Judge: Murder trial a go

Published 12:00 am Tuesday, November 8, 2011

Accused murderer Bobby Wayne Copeland will remain in jail until the Nov. 14 start date of his murder trial.

That decision was made Monday by Circuit Judge Ashley M. McKathan after Copeland’s attorney, Joe Sawyer of Coffee County, filed two motions – one asking for the trial continuance and another for a bond reduction.

Copeland is accused of shooting his wife, 63-year-old Dorothy Cravey Copeland, in the couple’s North Creek Community home in July 2009. He has remained in the Covington County Jail under a $1 million bond since his arrest, but was granted two month-long passes so that he could receive medical treatment. He ended his last pass yesterday at 5 p.m. and is now in the Covington County Jail.

Following testimony from the victim’s nephew, Ashley Cravey, McKathan denied both of Copeland’s requests.

Cravey testified that his “Aunt Dot” as she was known was a “very, very loving and caring person,” and that the family is ready to see the case head to trial.

“We can’t have any closure,” he said. “We can’t rest. We can mourn, but it can’t go away because we have dealt with it. When a loved one leaves, you get over it in time, but with this, you don’t get that because it keeps getting put off.

“She was a very, very good woman, and she deserves this case to go to trial,” he said.

At first, Copeland argued that District Attorney Walt Merrell, who is also prosecuting the case, should recuse himself, claiming he and Merrell, along with two other attorneys, had a sit-down meeting in which Merrell agreed to represent him in an estate case connected with his murder case. Merrell said the meeting never happened.

Additionally, McKathan said no medical testimony or records were provided to demonstrate why the county jail could not handle Copeland’s medical condition.

“You’ve said you’ve been in the hospital three times, but I’ve never seen any medical records as to what your problems are,” McKathan said to Copeland.

“First of all, I would be remiss in if not remarking that law enforcement gets the tail-end of the stick in these kind of issues,” he said. “Persons who are ill pass away in jail, and law enforcement is criticized when that happens. On the other hand, when law enforcement who attempt to make arrangements for the person that is serving who needs medical attention as to not bankrupt the county, they catch it there again.

“The real issue is – can the case come to trial next week successfully?” he asked. “I don’t see how a continuance can help Mr. Copeland or the alleged victim’s family. I think the best for all concerned is to see this to the conclusion.

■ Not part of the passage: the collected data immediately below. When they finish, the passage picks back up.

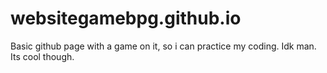 # websitegamebpg.github.io
Basic github page with a game on it, so i can practice my coding.
Idk man. Its cool though.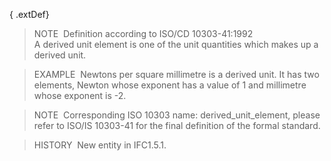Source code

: { .extDef}
> NOTE&nbsp; Definition according to ISO/CD 10303-41:1992  
> A derived unit element is one of the unit quantities which makes up a derived unit.

> EXAMPLE&nbsp; Newtons per square millimetre is a derived unit. It has two elements, Newton whose exponent has a value of 1 and millimetre whose exponent is -2.

> NOTE&nbsp; Corresponding ISO 10303 name: derived_unit_element, please refer to ISO/IS 10303-41 for the final definition of the formal standard.

> HISTORY&nbsp; New entity in IFC1.5.1.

“I’m not the good Lord, and if the medical people at the jail say his condition is not changing, my plan is to try this case next week,” he said.

As for the requested bond reduction, and after Merrell said the defense has had ample time to prepare for trial, McKathan said there was no need to reduce Copeland’s $1 million bond.

“The issue of Mr. Copeland’s health situation and how it relates to a bond reduction should evaporate (since the case was headed to trial in a week),” he said. “In all likelihood, he will either be convicted or acquitted. Then, the relationship because of his health circumstances all but disappears one way or another.”